Call it the nostalgia factor: PepsiCo is getting a boost from some of its classic brands.
The snack and beverage giant posted quarterly results that beat estimates, sending shares higher in early trading. The company’s sales growth was boosted by its key Frito-Lay operation and North American beverage unit, with its Pepsi soda line and Lay’s chips fueling the surge, according to Chief Financial Officer Hugh Johnston.
“We’re seeing an improvement in how we’re competing,” Johnston said in an interview, noting that Lay’s was up 4% in North America, marking its best performance in a few quarters. “We have strong balanced growth across the portfolio.”
With fierce competition from rival Coca-Cola Co. and other companies, PepsiCo has boosted marketing in a bid to keep its brands top of mind with consumers. And while consumers cutting back on high-calorie soda has hampered some of the sugary brands, the company managed to post 3% growth for its overall Pepsi family in the US, fueled by a 29% surge in Pepsi Zero Sugar sales. The company is also getting a bump from Bubly, a sparking water it released last year that’s taking share from established brands like LaCroix and Perrier.
PepsiCo rose as much as 2.6% in early trading in New York. The stock had gained 11% through Tuesday’s close, outpacing the 0.8% decline for Coke.
Still, there are some challenges on the horizon. After the first-quarter snacks growth, which Johnston called “extraordinary,” it will be hard to maintain that momentum.

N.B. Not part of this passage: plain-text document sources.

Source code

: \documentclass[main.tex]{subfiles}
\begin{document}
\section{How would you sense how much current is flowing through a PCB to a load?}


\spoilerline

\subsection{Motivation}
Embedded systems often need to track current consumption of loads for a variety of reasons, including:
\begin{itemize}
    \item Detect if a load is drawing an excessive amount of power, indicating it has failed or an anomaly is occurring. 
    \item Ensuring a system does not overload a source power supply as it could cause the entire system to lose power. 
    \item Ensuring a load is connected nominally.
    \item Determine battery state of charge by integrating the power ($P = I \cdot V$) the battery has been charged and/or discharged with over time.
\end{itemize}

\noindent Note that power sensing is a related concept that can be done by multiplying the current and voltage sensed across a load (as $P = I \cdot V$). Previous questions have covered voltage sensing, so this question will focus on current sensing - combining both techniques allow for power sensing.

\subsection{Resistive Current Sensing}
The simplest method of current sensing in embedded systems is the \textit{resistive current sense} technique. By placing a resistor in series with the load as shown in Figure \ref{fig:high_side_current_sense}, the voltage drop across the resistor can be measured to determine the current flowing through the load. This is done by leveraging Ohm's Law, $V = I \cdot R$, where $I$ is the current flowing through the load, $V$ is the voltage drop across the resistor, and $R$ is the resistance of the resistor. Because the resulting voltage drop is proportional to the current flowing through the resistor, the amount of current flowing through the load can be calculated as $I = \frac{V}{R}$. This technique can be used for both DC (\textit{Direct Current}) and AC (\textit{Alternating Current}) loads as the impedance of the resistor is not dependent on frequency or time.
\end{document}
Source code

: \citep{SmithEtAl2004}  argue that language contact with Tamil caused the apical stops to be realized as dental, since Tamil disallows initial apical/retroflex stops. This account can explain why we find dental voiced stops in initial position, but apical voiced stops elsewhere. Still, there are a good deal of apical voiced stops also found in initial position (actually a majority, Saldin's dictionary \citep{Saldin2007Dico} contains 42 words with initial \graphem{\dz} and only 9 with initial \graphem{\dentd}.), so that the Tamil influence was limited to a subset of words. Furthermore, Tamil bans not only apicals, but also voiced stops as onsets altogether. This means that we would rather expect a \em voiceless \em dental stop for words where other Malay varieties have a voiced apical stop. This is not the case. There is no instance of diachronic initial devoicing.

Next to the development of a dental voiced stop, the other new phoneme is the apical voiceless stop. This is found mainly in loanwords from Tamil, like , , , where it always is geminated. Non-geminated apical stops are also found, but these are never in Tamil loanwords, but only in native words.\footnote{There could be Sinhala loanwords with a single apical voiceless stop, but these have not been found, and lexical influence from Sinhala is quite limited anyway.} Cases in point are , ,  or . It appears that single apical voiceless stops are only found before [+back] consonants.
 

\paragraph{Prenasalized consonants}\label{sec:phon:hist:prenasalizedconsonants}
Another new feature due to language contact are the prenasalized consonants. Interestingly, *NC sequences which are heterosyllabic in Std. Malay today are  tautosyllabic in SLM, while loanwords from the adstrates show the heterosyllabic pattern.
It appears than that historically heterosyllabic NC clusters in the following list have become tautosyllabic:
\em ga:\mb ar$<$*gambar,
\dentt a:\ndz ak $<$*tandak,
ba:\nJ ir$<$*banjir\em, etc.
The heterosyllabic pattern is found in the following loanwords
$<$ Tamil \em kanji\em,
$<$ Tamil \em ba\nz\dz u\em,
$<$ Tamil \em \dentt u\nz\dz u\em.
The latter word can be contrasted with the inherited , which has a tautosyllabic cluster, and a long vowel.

Shares briefly pared gains when executives said on the conference call that Frito-Lay growth will slow during the remainder of 2019.
The company also hasn’t been able to sustain volume expansion in its North American beverages, which has only logged growth in two of the last 10 quarters. Even as high prices fueled revenue gains, volumes slipped 2% in the quarter. The company held its full-year forecast unchanged.
For the quarter, the company posted organic revenue growth of 5.2%, its best top line performance in more than three years, according to Johnston. Profit of 97 cents a share was little changed year on year.
Chief Executive Officer Ramon Laguarta, who took over in October, has started to put his stamp on PepsiCo. He expanded a cost-cutting program and promoted Laxman Narasimhan to the new role of chief commercial officer in March, giving him a top deputy as the company grapples with global economic uncertainty and shifting eating habits in the US. The company has also added additional truck drivers in North America to bring more of its drinks and snacks to the market.
PepsiCo said heading into the quarter it would increase marketing to try to sustain growth in the key North American beverage unit, which faces pressure from rivals that have flooded grocery aisles with less-sugary options to traditional soda. Pepsi Zero Sugar benefited from an ad push, as did Bubly, which ran a spot during the Super Bowl.
“The Super Bowl is the best awareness-creating vehicle on the planet,” Johnston said.